**Work task:**
The lines to copy are those holding the string "this" in the entries below.

**Provided material:**
+--

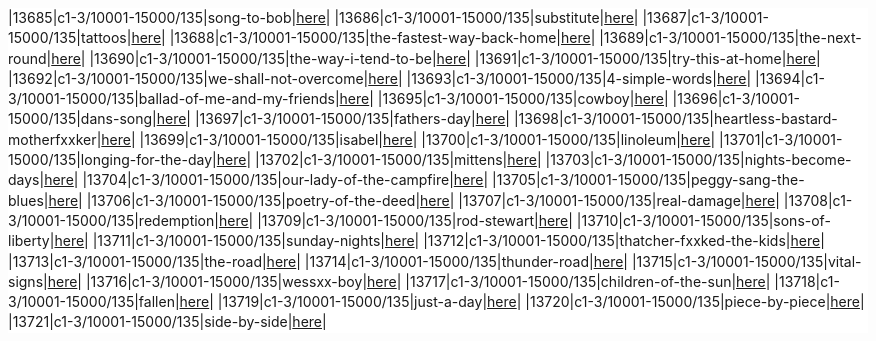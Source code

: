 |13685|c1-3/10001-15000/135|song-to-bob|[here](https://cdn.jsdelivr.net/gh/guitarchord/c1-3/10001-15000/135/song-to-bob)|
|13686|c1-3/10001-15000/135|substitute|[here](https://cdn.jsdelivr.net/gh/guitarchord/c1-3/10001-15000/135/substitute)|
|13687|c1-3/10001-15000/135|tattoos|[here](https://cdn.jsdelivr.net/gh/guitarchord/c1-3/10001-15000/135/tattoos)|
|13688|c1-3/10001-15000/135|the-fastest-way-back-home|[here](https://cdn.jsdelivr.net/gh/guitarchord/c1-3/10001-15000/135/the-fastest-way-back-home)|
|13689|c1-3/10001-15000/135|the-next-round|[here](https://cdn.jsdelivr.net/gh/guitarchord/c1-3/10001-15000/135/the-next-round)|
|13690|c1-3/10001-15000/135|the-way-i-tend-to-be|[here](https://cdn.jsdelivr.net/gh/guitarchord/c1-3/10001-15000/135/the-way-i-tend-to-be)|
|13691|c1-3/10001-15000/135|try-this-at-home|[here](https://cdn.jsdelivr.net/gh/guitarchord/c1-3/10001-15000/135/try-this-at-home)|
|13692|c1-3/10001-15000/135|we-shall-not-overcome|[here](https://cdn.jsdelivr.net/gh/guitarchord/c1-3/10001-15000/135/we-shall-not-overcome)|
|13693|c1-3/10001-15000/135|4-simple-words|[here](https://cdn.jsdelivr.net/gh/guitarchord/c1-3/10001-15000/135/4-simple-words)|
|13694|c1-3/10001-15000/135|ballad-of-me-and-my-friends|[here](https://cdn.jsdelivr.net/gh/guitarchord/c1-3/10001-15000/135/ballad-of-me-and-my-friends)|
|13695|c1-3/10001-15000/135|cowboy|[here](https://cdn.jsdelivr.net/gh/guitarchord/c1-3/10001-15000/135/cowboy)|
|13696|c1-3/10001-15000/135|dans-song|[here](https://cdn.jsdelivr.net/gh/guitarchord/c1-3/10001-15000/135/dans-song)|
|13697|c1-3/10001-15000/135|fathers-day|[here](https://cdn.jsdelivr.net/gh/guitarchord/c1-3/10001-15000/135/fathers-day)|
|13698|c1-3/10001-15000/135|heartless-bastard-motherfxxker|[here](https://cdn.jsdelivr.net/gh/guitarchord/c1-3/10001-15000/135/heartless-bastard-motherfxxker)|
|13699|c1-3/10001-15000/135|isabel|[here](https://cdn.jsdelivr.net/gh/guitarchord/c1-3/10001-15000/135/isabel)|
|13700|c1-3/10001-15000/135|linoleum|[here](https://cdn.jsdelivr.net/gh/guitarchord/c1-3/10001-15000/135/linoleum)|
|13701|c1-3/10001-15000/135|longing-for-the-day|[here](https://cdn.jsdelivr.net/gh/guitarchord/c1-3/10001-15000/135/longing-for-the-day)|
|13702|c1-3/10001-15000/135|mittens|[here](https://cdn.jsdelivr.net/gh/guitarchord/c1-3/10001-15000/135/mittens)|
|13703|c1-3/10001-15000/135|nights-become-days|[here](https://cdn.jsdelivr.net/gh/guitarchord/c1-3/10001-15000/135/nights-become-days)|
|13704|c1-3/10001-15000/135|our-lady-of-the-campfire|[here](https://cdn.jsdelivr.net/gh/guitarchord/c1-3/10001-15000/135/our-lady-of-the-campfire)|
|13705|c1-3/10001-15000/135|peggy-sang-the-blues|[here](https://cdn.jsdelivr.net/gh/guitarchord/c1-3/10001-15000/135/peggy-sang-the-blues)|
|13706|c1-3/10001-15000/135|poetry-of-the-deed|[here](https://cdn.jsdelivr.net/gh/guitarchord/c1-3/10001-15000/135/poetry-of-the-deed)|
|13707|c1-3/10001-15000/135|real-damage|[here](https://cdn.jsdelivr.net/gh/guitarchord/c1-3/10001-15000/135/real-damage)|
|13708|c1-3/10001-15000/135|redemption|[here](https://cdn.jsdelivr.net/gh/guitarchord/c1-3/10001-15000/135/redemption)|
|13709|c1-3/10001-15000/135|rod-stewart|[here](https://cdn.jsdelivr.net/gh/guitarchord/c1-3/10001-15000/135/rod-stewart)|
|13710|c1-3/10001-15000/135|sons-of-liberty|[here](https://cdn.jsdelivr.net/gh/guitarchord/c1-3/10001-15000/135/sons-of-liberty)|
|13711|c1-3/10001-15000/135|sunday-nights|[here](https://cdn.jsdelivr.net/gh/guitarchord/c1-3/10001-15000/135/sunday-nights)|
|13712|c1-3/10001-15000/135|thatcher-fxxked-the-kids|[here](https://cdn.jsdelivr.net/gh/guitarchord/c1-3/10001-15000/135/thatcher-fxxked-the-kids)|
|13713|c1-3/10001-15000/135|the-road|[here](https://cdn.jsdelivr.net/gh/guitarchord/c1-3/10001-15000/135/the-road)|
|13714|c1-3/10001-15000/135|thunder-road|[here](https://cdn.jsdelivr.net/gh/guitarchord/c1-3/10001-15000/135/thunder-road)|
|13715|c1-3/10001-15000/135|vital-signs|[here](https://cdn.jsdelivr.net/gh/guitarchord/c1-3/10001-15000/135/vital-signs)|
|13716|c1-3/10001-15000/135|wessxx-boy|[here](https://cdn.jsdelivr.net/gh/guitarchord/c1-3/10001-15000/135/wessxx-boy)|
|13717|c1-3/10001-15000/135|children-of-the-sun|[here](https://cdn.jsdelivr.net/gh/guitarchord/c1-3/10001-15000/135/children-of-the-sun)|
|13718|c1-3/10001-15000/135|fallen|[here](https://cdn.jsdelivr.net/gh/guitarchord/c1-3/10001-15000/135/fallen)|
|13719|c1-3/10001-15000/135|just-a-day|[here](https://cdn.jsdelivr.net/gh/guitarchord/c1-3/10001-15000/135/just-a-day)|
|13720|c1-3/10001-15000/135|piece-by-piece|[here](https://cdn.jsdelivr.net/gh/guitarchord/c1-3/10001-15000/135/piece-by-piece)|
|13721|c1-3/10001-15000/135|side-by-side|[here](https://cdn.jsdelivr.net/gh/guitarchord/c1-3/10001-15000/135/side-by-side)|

+--

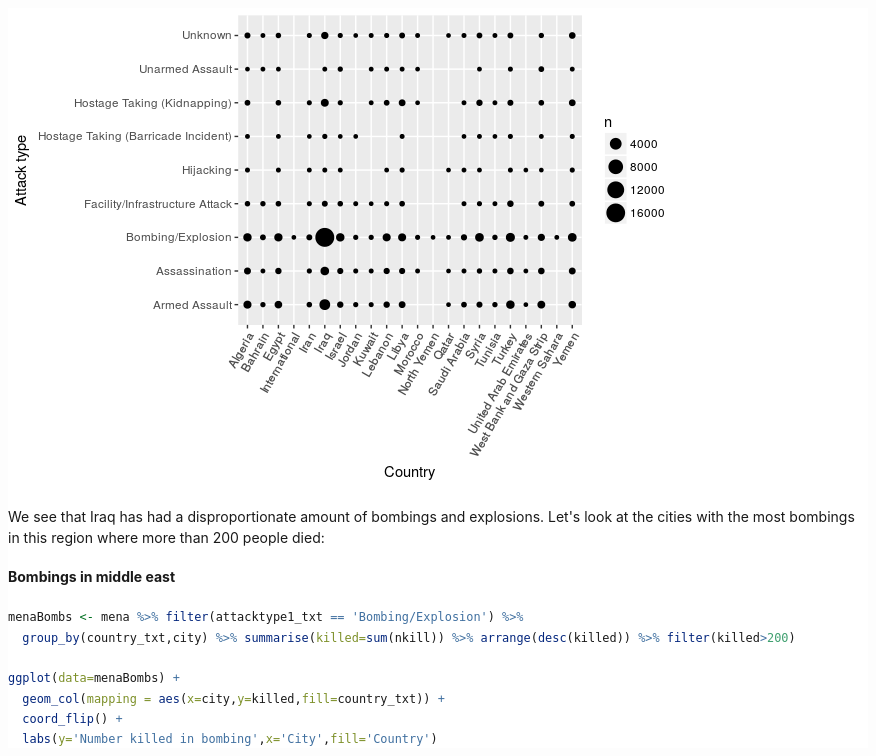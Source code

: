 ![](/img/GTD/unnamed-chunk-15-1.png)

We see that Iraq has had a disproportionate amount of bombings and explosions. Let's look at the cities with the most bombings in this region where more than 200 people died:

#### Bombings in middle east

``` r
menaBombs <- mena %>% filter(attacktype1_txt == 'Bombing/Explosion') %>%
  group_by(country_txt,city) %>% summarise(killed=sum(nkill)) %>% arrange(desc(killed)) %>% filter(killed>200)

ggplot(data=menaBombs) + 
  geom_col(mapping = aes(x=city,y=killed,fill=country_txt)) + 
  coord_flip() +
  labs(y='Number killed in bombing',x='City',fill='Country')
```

+--

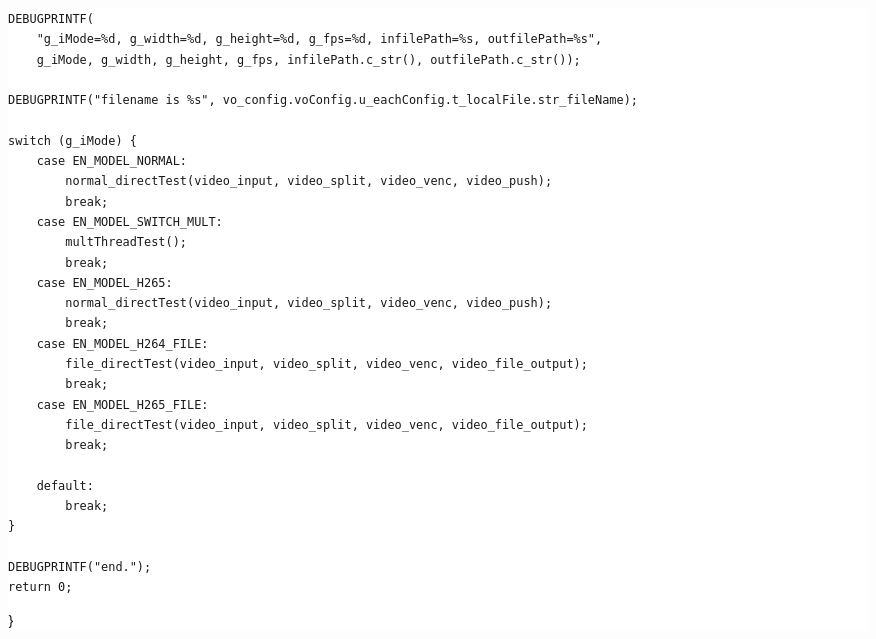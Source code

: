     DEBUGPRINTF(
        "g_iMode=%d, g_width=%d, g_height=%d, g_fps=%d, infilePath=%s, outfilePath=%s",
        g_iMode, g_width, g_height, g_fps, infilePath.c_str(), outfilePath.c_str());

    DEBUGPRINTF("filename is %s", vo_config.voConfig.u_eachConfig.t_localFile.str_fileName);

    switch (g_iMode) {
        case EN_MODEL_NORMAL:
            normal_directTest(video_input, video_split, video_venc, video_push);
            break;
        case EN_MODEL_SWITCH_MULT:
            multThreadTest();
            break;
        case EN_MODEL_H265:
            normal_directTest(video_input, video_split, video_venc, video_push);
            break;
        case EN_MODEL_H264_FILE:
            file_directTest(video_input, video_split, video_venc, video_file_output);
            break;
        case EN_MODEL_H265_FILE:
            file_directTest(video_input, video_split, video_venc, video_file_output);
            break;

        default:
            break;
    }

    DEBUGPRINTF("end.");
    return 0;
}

+--

**Solution:**
|13691|c1-3/10001-15000/135|try-this-at-home|[here](https://cdn.jsdelivr.net/gh/guitarchord/c1-3/10001-15000/135/try-this-at-home)|
We see that Iraq has had a disproportionate amount of bombings and explosions. Let's look at the cities with the most bombings in this region where more than 200 people died:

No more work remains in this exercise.